● **Problem to solve**
Line count for "index": state how many lines of the listing below contain it, without anything else.

━━━ Data provided ━━━

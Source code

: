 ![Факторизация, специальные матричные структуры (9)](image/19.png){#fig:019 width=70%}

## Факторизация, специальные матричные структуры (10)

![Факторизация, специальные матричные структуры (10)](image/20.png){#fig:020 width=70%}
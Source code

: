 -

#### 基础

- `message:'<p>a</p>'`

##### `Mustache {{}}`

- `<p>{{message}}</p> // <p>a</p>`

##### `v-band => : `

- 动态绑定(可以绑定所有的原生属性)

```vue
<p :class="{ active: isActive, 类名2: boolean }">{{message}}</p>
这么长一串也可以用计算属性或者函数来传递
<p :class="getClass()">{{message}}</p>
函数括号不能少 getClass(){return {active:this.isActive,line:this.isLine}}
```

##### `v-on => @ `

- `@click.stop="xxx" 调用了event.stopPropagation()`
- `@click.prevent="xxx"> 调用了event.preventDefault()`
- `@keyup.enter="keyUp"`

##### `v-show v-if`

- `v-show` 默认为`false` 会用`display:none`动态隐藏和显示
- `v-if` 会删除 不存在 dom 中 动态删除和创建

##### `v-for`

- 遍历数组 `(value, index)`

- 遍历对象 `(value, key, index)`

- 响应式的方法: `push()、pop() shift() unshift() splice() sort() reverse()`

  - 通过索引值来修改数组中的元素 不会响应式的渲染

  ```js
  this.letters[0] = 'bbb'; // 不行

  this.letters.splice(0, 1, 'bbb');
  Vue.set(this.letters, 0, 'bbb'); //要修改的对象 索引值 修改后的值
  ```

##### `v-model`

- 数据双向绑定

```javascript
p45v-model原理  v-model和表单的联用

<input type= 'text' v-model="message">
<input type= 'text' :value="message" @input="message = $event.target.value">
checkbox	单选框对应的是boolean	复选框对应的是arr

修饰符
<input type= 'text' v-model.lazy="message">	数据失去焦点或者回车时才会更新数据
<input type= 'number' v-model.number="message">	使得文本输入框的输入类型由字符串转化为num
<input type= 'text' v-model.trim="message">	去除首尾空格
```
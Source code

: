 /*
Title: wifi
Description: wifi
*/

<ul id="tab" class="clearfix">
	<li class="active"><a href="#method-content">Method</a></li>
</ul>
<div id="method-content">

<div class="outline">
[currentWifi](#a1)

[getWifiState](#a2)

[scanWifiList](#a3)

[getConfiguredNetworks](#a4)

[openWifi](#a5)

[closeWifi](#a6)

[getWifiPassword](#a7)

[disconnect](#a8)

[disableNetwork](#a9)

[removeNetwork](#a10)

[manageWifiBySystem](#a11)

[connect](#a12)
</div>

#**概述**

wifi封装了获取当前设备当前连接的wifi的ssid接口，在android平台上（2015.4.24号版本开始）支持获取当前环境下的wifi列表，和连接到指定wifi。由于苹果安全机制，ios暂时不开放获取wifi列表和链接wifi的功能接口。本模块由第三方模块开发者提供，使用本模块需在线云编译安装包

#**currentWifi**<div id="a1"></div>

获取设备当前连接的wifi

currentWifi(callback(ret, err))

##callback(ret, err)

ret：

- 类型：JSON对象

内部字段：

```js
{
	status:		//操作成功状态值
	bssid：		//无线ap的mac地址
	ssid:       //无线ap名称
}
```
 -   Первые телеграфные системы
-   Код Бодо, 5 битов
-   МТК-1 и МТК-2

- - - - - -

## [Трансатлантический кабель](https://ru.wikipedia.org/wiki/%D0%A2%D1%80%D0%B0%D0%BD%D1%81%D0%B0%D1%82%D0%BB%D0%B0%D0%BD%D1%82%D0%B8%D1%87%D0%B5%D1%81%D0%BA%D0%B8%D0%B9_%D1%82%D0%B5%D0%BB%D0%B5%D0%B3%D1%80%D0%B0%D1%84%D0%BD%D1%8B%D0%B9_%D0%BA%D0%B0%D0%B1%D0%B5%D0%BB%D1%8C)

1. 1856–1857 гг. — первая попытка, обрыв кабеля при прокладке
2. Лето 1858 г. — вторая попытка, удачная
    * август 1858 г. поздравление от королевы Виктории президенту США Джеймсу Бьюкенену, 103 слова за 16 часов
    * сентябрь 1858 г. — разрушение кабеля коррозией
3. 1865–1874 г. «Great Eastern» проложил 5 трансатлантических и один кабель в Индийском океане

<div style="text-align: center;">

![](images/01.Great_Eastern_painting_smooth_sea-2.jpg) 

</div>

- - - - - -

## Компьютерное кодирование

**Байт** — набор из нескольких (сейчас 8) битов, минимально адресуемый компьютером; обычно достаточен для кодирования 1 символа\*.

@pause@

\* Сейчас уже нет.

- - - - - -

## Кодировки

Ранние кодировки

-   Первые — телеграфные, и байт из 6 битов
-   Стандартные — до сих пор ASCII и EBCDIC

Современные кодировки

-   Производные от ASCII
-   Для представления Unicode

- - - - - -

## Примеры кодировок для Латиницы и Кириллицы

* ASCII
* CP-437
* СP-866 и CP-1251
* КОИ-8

━━━

● **Answer box**
2